Anyway, the tibbits in the article that caught my eye:
"Cheney and McCain ...have had a rocky relationship. They have clashed publicly and privately during the Bush years on matters ranging from the treatment of terrorist detainees to former Defense Secretary Donald Rumsfeld. Most recently, they’ve been on opposite sides on the idea of a gas tax holiday and on a Cheney-backed energy bill. As a result, Cheney finds himself on the outside looking in, without a clear role to play in one of the most consequential campaigns in history and one where his signature foreign policy legacy is on the line.
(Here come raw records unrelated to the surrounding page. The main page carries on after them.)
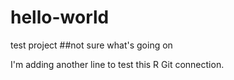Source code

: # hello-world
test project
##not sure what's going on

I'm adding another line to test this R Git connection.
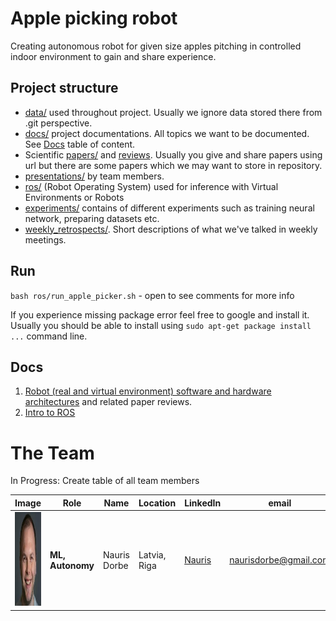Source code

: # Apple picking robot

Creating autonomous robot for given size apples pitching in controlled indoor environment to gain and share experience.

## Project structure

* [data/](data/) used throughout project. Usually we ignore data stored there from .git perspective.
* [docs/](docs/) project documentations. All topics we want to be documented. See [Docs](#docs) table of content.
* Scientific [papers/](papers/) and [reviews](papers/PaperReview.md). Usually you give and share papers using url but there are some papers which we may want to store in repository.
* [presentations/](presentations/) by team members.
* [ros/](ros/) (Robot Operating System) used for inference with Virtual Environments or Robots
* [experiments/](experiments/) contains of different experiments such as training neural network, preparing datasets etc.
* [weekly_retrospects/](weekly_retrospects/). Short descriptions of what we've talked in weekly meetings.

## Run

`bash ros/run_apple_picker.sh` - open to see comments for more info

If you experience missing package error feel free to google and install it. Usually you should be able to install using `sudo apt-get package install ...` command line.

## Docs

1. [Robot (real and virtual environment) software and hardware architectures](docs/ArchitectureProposal.md) and related paper reviews.
2. [Intro to ROS](docs/ROS.md)

# The Team

In Progress: Create table of all team members

|     Image              |     Role      |      Name      |    Location   | LinkedIn    |     email   |
|------------------------|---------------|----------------|---------------|-------------|-------------|
| <img src="./images/nauris_dorbe.jpg" alt="Nauris Dorbe" width="150" height="150"> |__ML, Autonomy__| Nauris Dorbe | Latvia, Riga | [Nauris](https://www.linkedin.com/in/naurisdorbe) | <naurisdorbe@gmail.com> |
"Cheney spokeswoman Lea Anne McBride said the vice president had not yet campaigned for McCain and had not, to her knowledge, been asked. 'I don’t think the McCain people want Cheney anywhere near him,' said a former Cheney aide. Asked about what role Cheney would have in the campaign, McCain communications director Jill Hazelbaker only said: 'John McCain will always treat the vice president with respect.' McCain sources note that there are no plans for Cheney and McCain to campaign together and most observers view such a prospect as highly unlikely, given Cheney’s low poll ratings and Democratic efforts to frame McCain as the third term of the Bush administration.

"Still, Cheney sympathizers believe the vice president can be helpful. "
Even though a "close" Cheney advisor recommended getting Cheney to talk McCain up on right wing talk radio as a means of energizing the demoralized conservative base (encouraging, what?), the article goes on:
"But even in a limited capacity, Cheney might make for an awkward surrogate given the prickly nature of his relationship with McCain. After McCain said last year that Rumsfeld, Cheney’s friend and mentor in the Ford administration, would 'go down in history as one of the worst secretaries of defense in history,' the vice president made plain his displeasure. 'I just fundamentally disagree with John,' Cheney told ABC News in an interview. 'John said some nasty things about me the other day and then, next time he saw me, ran over to me and apologized. Maybe he’ll apologize to Rumsfeld.”
"Cheney was alluding to an interview McCain gave to Politico in which he said President Bush 'listened too much to the vice president' and had been 'very badly served by both the vice president and, most of all, the secretary of defense.'
"Of course, McCain hasn’t always been critical of Cheney. In an interview he gave to the Weekly Standard’s Stephen Hayes in 2006 for Hayes’ biography, Cheney: The Untold Story of America's Most Powerful and Controversial Vice President, McCain said: 'I will strongly assert to you that he has been of enormous help to this president of the United States.'
"Going further, McCain even told Hayes in comments heretofore unpublished that he’d consider Cheney for an administration post. Asked whether he’d be interested in Cheney had the vice president not already have served under Bush for two terms, McCain said: 'I don’t know if I would want him as vice president. He and I have the same strengths.'
"But to serve in other capacities? Hell, yeah.”
A star-crossed romance in the making?